It’s always good to recognize a false dichotomy. Endorsing a demand for truth – also good. I take issue with his conclusion, however. I think supernatural beliefs can serve their emotional purpose whether or not they stand up to skeptical scrutiny. “Proof” is, by definition, irrelevant to faith, which is belief without proof.
The statement gets to the core of what I think is (at least one of) the problem with Chopra. He wants to be able to prove, or at least logically demonstrate, that his particular faith is truth. This is a common state, but ultimately it is folly. Either you follow logic, reason, and evidence to whatever conclusion it reaches, or you don’t. Faith begins with the conclusion. This is not a false dichotomy but a genuine stark difference in approach.

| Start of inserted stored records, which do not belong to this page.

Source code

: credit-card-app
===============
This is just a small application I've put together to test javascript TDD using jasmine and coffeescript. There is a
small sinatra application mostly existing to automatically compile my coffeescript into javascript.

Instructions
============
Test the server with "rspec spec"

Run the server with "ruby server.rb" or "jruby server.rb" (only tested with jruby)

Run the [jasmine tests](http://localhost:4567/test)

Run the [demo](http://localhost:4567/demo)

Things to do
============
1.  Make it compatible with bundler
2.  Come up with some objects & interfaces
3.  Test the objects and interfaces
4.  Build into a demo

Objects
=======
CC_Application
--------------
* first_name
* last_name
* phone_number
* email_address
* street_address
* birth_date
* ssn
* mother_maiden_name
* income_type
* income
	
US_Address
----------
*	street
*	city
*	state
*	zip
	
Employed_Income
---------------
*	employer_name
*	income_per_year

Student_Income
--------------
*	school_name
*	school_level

In other words, if you are starting with a faith-based conclusion, don’t bother with logic and evidence. It will almost certainly not lead you where you want, and you will just end up distorting logic and evidence for your own ends. Chopra is evidence of this. Likewise, if you follow logic and evidence, then you have to let go of any preconceived conclusion. The only other option is to compartmentalize the two – exempt your faith from logic and evidence, but also do not let it interfere with conclusions based upon logic and evidence.
But what does Chopra have to say about atheism, which he continues to conflate with “skepticism?”

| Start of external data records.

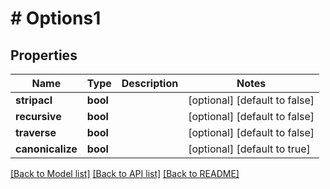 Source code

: # # Options1

## Properties

Name | Type | Description | Notes
------------ | ------------- | ------------- | -------------
**stripacl** | **bool** |  | [optional] [default to false]
**recursive** | **bool** |  | [optional] [default to false]
**traverse** | **bool** |  | [optional] [default to false]
**canonicalize** | **bool** |  | [optional] [default to true]

[[Back to Model list]](../../README.md#models) [[Back to API list]](../../README.md#endpoints) [[Back to README]](../../README.md)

I consider skepticism a way station on the way to a higher, more fulfilling kind of spirituality.
But what if you are skeptical of spirituality? Skepticism cannot be a method of arriving at a desired faith-based conclusion (in Chopra’s case, his particular brand of spirituality). Because our minds are so often chock full of culture, superstition, error, bias, and false beliefs what is overwhelmingly likely to happen is that true skepticism will be a method of systematically destroying all of your current beliefs, or at least significantly modifying them. Skepticism takes courage. You have to let go of anything you find comforting and leap into the darkness. You don’t know what you will find there, except that it will be the closest you will get to reality.
As an aside, that is what I loved about the movie, The Truman Show. By the end he realizes he has been living in an elaborate fiction. In this fiction he is the star, the most important person in the universe, and the world is constructed just for him. In this world he is protected and his life is literally scripted. But at the end he is given a choice. He could step out into unknown reality, or persist in his comforting fiction – and he takes that courageous leap.
Chopra goes on:
What’s not rewarding is to base your belief or unbelief on secondhand opinion. Being a knee-jerk skeptic is as limiting as being a knee-jerk fundamentalist. In both cases, the mind is being conditioned by others.
This is true but the implication is a straw man. Sure, basing a belief on a reaction to others or to society is not a good idea. It is letting others dictate your beliefs. But why does he think that atheists are doing this as a general rule? Who are these knee-jerk skeptics of which he speaks?
Whenever I read Chopra talking about atheists/skeptics I get the feeling that he is writing about this foreign thing he has never experienced. He should try engaging with some actual atheists/skeptics if he wants to pontificate on what our problem is.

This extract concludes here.